Est-ce que l’émission de tethers non adossés a manipulé le marché à la hausse ? C’est possible. Je ne sais pas si nous le saurons jamais avec certitude.

Mais à long terme, est-ce vraiment important ? Je ne le pense pas.

En vérité, parfois, des gens malintentionnés récupèrent de remarquables entreprises et de remarquables technologies.

Autrefois, certains spéculateurs ont systématiquement manipulé les premiers titres du chemin de fer. Aux tout débuts de General Motors, son fondateur, Billy Durant, manipulait quotidiennement les actions de l’entreprise.

Ces imperfections à court terme n’ont pas diminué la valeur à long terme que le chemin de fer et le secteur automobile ont créée, au bout du compte.

En attendant, au beau milieu de ces rumeurs de manipulation, nous continuons à observer les signes d’une adoption du bitcoin et autres cryptomonnaies par le grand public.

Et ce n’est pas tout…

En 2002, le krach des dot.com avait provoqué une chute de 80% du Nasdaq.
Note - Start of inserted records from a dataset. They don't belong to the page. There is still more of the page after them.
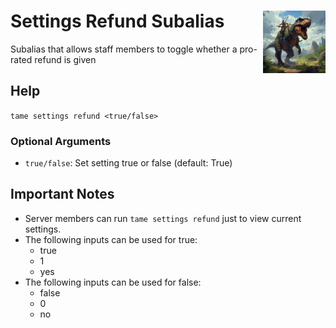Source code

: <h1>Settings Refund Subalias<img align="right" src="../../../Data/main.png" width="100px"></h1>

Subalias that allows staff members to toggle whether a pro-rated refund is given

## Help
`tame settings refund <true/false>`

### Optional Arguments
- `true/false`: Set setting true or false (default: True)

## Important Notes
- Server members can run `tame settings refund` just to view current settings.
- The following inputs can be used for true:
    - true
    - 1
    - yes
- The following inputs can be used for false:
    - false
    - 0
    - no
Et en 2002 (toujours), les investissements de type capital-risque avaient chuté de 90%.

Le capital-risque mise encore sur les cryptomonnaies

Comparez cela aux cryptomonnaies.

En ce moment, le marché des cryptomonnaies a chuté de 70%. Il semblerait logique que les financements émanant du capital-risque se tarissent, alors. Mais ce n’est pas le cas.
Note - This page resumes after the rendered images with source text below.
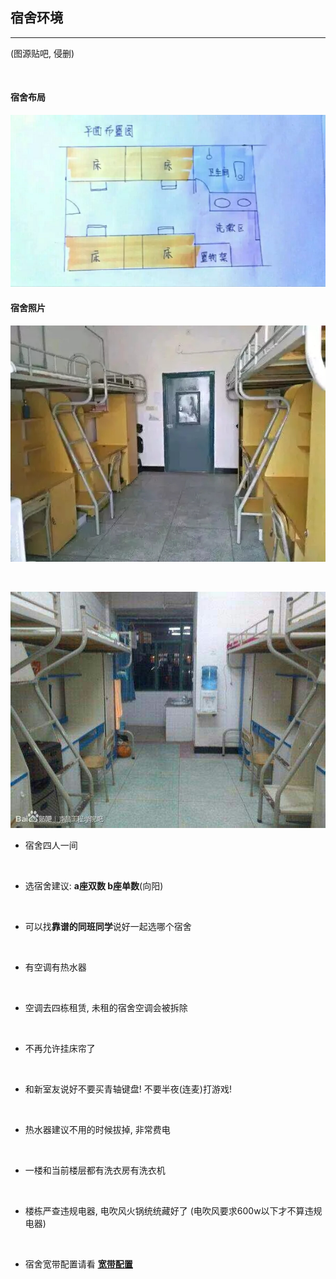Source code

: ## 宿舍环境

--- 
(图源贴吧, 侵删)

<br>

#### 宿舍布局
![宿舍布局](../images/mdpics/dormitory1.png)

#### 宿舍照片
![宿舍照片1](../images/mdpics/dormitory2.jpg) 

<br>

![宿舍照片2](../images/mdpics/dormitory3.jpg)

* 宿舍四人一间
 
 <br>
 
* 选宿舍建议: **a座双数 b座单数**(向阳)
 
 <br>
 
* 可以找**靠谱的同班同学**说好一起选哪个宿舍 
 
 <br>
 
* 有空调有热水器
 
 <br>
 
* 空调去四栋租赁, 未租的宿舍空调会被拆除
 
 <br>

* 不再允许挂床帘了
 
 <br>
 
* 和新室友说好不要买青轴键盘! 不要半夜(连麦)打游戏! 
 
 <br>
 
* 热水器建议不用的时候拔掉, 非常费电
 
 <br>
 
* 一楼和当前楼层都有洗衣房有洗衣机
 
 <br>
 
* 楼栋严查违规电器, 电吹风火锅统统藏好了 (电吹风要求600w以下才不算违规电器)
 
 <br>
 
* 宿舍宽带配置请看 <u>**[宽带配置](/guide/wifi)**</u>
 
 <br>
Ces investissements ont déjà doublé par rapport à l’an dernier, et l’on estime qu’ils devraient quadrupler d’ici la fin de l’année.

Ce qu’il faut retenir, essentiellement, c’est que même avec ces informations concernant des manipulations, l’ingérence du gouvernement et une volatilité colossale… l’argent institutionnel continue d’affluer.

Ce que des investisseurs institutionnels décident de faire de leur argent a toujours plus de poids qu’un article du Wall Street Journal.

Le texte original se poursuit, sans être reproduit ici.